About this task: Your reply should reproduce each line below exactly and carry none of the pictures.

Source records
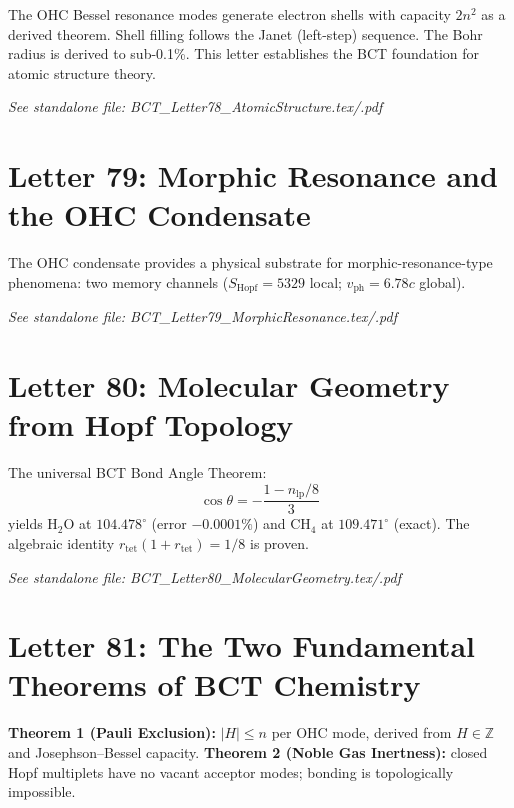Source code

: \documentclass[aps,preprint,superscriptaddress,floatfix]{revtex4-2}
\begin{document}
The OHC Bessel resonance modes generate electron shells with
capacity $2n^2$ as a derived theorem. Shell filling follows
the Janet (left-step) sequence. The Bohr radius is derived
to sub-0.1\%. This letter establishes the BCT foundation
for atomic structure theory.

\textit{See standalone file: BCT\_Letter78\_AtomicStructure.tex/.pdf}

\newpage
\section*{Letter 79: Morphic Resonance and the OHC Condensate}

The OHC condensate provides a physical substrate for
morphic-resonance-type phenomena: two memory channels
($S_\mathrm{Hopf} = 5329$ local; $v_\mathrm{ph} = 6.78c$ global).

\textit{See standalone file: BCT\_Letter79\_MorphicResonance.tex/.pdf}

\newpage
\section*{Letter 80: Molecular Geometry from Hopf Topology}

The universal BCT Bond Angle Theorem:
\begin{equation}
  \cos\theta = -\frac{1 - n_\mathrm{lp}/8}{3}
\end{equation}
yields H$_2$O at $104.478^\circ$ (error $-0.0001\%$) and
CH$_4$ at $109.471^\circ$ (exact). The algebraic identity
$r_\mathrm{tet}(1+r_\mathrm{tet}) = 1/8$ is proven.

\textit{See standalone file: BCT\_Letter80\_MolecularGeometry.tex/.pdf}

\newpage
\section*{Letter 81: The Two Fundamental Theorems of BCT Chemistry}

\textbf{Theorem 1 (Pauli Exclusion):} $|H| \leq n$ per OHC mode,
derived from $H \in \mathbb{Z}$ and Josephson--Bessel capacity.
\textbf{Theorem 2 (Noble Gas Inertness):} closed Hopf multiplets
have no vacant acceptor modes; bonding is topologically impossible.
\end{document}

Response:
Source code

: \documentclass[aps,preprint,superscriptaddress,floatfix]{revtex4-2}
\begin{document}
The OHC Bessel resonance modes generate electron shells with
capacity $2n^2$ as a derived theorem. Shell filling follows
the Janet (left-step) sequence. The Bohr radius is derived
to sub-0.1\%. This letter establishes the BCT foundation
for atomic structure theory.

\textit{See standalone file: BCT\_Letter78\_AtomicStructure.tex/.pdf}

\newpage
\section*{Letter 79: Morphic Resonance and the OHC Condensate}

The OHC condensate provides a physical substrate for
morphic-resonance-type phenomena: two memory channels
($S_\mathrm{Hopf} = 5329$ local; $v_\mathrm{ph} = 6.78c$ global).

\textit{See standalone file: BCT\_Letter79\_MorphicResonance.tex/.pdf}

\newpage
\section*{Letter 80: Molecular Geometry from Hopf Topology}

The universal BCT Bond Angle Theorem:
\begin{equation}
  \cos\theta = -\frac{1 - n_\mathrm{lp}/8}{3}
\end{equation}
yields H$_2$O at $104.478^\circ$ (error $-0.0001\%$) and
CH$_4$ at $109.471^\circ$ (exact). The algebraic identity
$r_\mathrm{tet}(1+r_\mathrm{tet}) = 1/8$ is proven.

\textit{See standalone file: BCT\_Letter80\_MolecularGeometry.tex/.pdf}

\newpage
\section*{Letter 81: The Two Fundamental Theorems of BCT Chemistry}

\textbf{Theorem 1 (Pauli Exclusion):} $|H| \leq n$ per OHC mode,
derived from $H \in \mathbb{Z}$ and Josephson--Bessel capacity.
\textbf{Theorem 2 (Noble Gas Inertness):} closed Hopf multiplets
have no vacant acceptor modes; bonding is topologically impossible.
\end{document}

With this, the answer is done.